● **Pictures paired with source code**
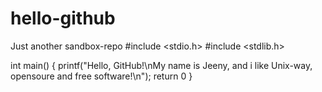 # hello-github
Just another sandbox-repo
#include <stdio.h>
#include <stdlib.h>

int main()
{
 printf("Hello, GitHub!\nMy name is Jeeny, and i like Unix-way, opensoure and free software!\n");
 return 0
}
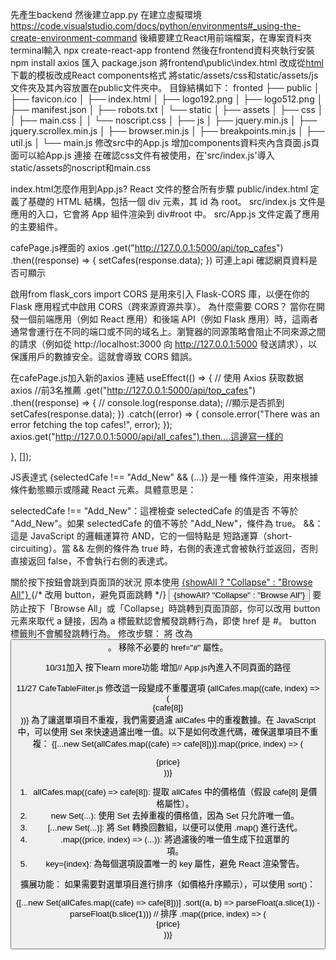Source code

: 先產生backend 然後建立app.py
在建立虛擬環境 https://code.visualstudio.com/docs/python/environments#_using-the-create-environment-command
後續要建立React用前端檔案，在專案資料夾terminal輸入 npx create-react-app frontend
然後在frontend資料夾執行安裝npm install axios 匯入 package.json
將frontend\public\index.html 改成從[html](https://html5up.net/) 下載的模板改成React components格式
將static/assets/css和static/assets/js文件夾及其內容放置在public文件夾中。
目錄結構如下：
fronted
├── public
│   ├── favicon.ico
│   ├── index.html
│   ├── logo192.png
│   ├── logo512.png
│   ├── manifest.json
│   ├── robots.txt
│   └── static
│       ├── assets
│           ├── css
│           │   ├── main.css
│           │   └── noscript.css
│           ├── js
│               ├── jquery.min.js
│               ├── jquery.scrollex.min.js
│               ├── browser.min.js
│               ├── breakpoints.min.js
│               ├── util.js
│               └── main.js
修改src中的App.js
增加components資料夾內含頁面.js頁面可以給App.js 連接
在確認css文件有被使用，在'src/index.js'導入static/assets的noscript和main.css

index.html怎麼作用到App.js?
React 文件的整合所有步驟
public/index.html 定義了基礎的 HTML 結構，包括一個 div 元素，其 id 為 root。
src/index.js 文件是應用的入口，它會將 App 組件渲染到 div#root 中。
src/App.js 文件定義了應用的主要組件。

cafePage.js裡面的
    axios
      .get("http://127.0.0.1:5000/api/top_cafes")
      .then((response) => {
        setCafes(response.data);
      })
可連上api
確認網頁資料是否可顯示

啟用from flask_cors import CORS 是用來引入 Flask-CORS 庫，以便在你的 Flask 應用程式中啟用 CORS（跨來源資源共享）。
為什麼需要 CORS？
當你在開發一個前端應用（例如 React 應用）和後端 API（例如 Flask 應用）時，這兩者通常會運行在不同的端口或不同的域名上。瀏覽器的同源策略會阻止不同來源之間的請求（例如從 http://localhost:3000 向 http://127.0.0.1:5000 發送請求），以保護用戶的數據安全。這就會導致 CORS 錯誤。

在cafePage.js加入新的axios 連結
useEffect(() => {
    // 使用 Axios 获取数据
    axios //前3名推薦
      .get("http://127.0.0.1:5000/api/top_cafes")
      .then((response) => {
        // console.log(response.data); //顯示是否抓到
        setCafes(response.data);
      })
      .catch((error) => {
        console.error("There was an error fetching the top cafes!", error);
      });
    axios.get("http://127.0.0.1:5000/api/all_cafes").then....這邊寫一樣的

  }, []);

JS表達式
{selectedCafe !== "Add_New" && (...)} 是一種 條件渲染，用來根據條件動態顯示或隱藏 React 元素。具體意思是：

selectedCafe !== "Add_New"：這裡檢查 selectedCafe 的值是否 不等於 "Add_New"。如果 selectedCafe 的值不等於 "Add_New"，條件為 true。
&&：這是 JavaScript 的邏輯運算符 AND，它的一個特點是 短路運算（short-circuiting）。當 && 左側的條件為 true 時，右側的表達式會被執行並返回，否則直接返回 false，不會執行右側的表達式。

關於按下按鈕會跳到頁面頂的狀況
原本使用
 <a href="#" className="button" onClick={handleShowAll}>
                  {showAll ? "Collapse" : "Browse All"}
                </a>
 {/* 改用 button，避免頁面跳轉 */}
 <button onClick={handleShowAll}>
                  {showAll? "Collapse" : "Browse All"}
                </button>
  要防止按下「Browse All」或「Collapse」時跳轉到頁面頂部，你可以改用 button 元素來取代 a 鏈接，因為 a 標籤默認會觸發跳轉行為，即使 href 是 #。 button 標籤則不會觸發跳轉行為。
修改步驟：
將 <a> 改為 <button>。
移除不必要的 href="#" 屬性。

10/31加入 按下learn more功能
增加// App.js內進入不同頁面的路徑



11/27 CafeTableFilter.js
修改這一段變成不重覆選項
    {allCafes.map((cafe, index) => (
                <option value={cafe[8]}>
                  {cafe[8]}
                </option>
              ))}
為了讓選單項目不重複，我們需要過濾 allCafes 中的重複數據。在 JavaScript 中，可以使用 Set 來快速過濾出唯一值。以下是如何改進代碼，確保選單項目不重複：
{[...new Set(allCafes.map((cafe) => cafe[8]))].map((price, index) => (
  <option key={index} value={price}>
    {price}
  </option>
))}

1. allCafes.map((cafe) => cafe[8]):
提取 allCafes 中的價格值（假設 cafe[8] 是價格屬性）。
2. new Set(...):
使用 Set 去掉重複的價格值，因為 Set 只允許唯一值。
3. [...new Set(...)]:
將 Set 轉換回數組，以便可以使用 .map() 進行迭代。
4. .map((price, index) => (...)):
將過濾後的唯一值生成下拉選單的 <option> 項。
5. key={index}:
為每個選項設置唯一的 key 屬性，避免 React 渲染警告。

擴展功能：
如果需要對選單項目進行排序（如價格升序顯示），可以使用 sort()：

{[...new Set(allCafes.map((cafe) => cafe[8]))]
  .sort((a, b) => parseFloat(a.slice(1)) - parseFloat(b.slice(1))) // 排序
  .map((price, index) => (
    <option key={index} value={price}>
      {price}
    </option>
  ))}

● **Exercise requirements**
In the copy, every entry must appear exactly as written, and no picture may appear.

● **Response**
 # hello-github
Just another sandbox-repo
#include <stdio.h>
#include <stdlib.h>

int main()
{
 printf("Hello, GitHub!\nMy name is Jeeny, and i like Unix-way, opensoure and free software!\n");
 return 0
}
Source code

: 先產生backend 然後建立app.py
在建立虛擬環境 https://code.visualstudio.com/docs/python/environments#_using-the-create-environment-command
後續要建立React用前端檔案，在專案資料夾terminal輸入 npx create-react-app frontend
然後在frontend資料夾執行安裝npm install axios 匯入 package.json
將frontend\public\index.html 改成從[html](https://html5up.net/) 下載的模板改成React components格式
將static/assets/css和static/assets/js文件夾及其內容放置在public文件夾中。
目錄結構如下：
fronted
├── public
│   ├── favicon.ico
│   ├── index.html
│   ├── logo192.png
│   ├── logo512.png
│   ├── manifest.json
│   ├── robots.txt
│   └── static
│       ├── assets
│           ├── css
│           │   ├── main.css
│           │   └── noscript.css
│           ├── js
│               ├── jquery.min.js
│               ├── jquery.scrollex.min.js
│               ├── browser.min.js
│               ├── breakpoints.min.js
│               ├── util.js
│               └── main.js
修改src中的App.js
增加components資料夾內含頁面.js頁面可以給App.js 連接
在確認css文件有被使用，在'src/index.js'導入static/assets的noscript和main.css

index.html怎麼作用到App.js?
React 文件的整合所有步驟
public/index.html 定義了基礎的 HTML 結構，包括一個 div 元素，其 id 為 root。
src/index.js 文件是應用的入口，它會將 App 組件渲染到 div#root 中。
src/App.js 文件定義了應用的主要組件。

cafePage.js裡面的
    axios
      .get("http://127.0.0.1:5000/api/top_cafes")
      .then((response) => {
        setCafes(response.data);
      })
可連上api
確認網頁資料是否可顯示

啟用from flask_cors import CORS 是用來引入 Flask-CORS 庫，以便在你的 Flask 應用程式中啟用 CORS（跨來源資源共享）。
為什麼需要 CORS？
當你在開發一個前端應用（例如 React 應用）和後端 API（例如 Flask 應用）時，這兩者通常會運行在不同的端口或不同的域名上。瀏覽器的同源策略會阻止不同來源之間的請求（例如從 http://localhost:3000 向 http://127.0.0.1:5000 發送請求），以保護用戶的數據安全。這就會導致 CORS 錯誤。

在cafePage.js加入新的axios 連結
useEffect(() => {
    // 使用 Axios 获取数据
    axios //前3名推薦
      .get("http://127.0.0.1:5000/api/top_cafes")
      .then((response) => {
        // console.log(response.data); //顯示是否抓到
        setCafes(response.data);
      })
      .catch((error) => {
        console.error("There was an error fetching the top cafes!", error);
      });
    axios.get("http://127.0.0.1:5000/api/all_cafes").then....這邊寫一樣的

  }, []);

JS表達式
{selectedCafe !== "Add_New" && (...)} 是一種 條件渲染，用來根據條件動態顯示或隱藏 React 元素。具體意思是：

selectedCafe !== "Add_New"：這裡檢查 selectedCafe 的值是否 不等於 "Add_New"。如果 selectedCafe 的值不等於 "Add_New"，條件為 true。
&&：這是 JavaScript 的邏輯運算符 AND，它的一個特點是 短路運算（short-circuiting）。當 && 左側的條件為 true 時，右側的表達式會被執行並返回，否則直接返回 false，不會執行右側的表達式。

關於按下按鈕會跳到頁面頂的狀況
原本使用
 <a href="#" className="button" onClick={handleShowAll}>
                  {showAll ? "Collapse" : "Browse All"}
                </a>
 {/* 改用 button，避免頁面跳轉 */}
 <button onClick={handleShowAll}>
                  {showAll? "Collapse" : "Browse All"}
                </button>
  要防止按下「Browse All」或「Collapse」時跳轉到頁面頂部，你可以改用 button 元素來取代 a 鏈接，因為 a 標籤默認會觸發跳轉行為，即使 href 是 #。 button 標籤則不會觸發跳轉行為。
修改步驟：
將 <a> 改為 <button>。
移除不必要的 href="#" 屬性。

10/31加入 按下learn more功能
增加// App.js內進入不同頁面的路徑



11/27 CafeTableFilter.js
修改這一段變成不重覆選項
    {allCafes.map((cafe, index) => (
                <option value={cafe[8]}>
                  {cafe[8]}
                </option>
              ))}
為了讓選單項目不重複，我們需要過濾 allCafes 中的重複數據。在 JavaScript 中，可以使用 Set 來快速過濾出唯一值。以下是如何改進代碼，確保選單項目不重複：
{[...new Set(allCafes.map((cafe) => cafe[8]))].map((price, index) => (
  <option key={index} value={price}>
    {price}
  </option>
))}

1. allCafes.map((cafe) => cafe[8]):
提取 allCafes 中的價格值（假設 cafe[8] 是價格屬性）。
2. new Set(...):
使用 Set 去掉重複的價格值，因為 Set 只允許唯一值。
3. [...new Set(...)]:
將 Set 轉換回數組，以便可以使用 .map() 進行迭代。
4. .map((price, index) => (...)):
將過濾後的唯一值生成下拉選單的 <option> 項。
5. key={index}:
為每個選項設置唯一的 key 屬性，避免 React 渲染警告。

擴展功能：
如果需要對選單項目進行排序（如價格升序顯示），可以使用 sort()：

{[...new Set(allCafes.map((cafe) => cafe[8]))]
  .sort((a, b) => parseFloat(a.slice(1)) - parseFloat(b.slice(1))) // 排序
  .map((price, index) => (
    <option key={index} value={price}>
      {price}
    </option>
  ))}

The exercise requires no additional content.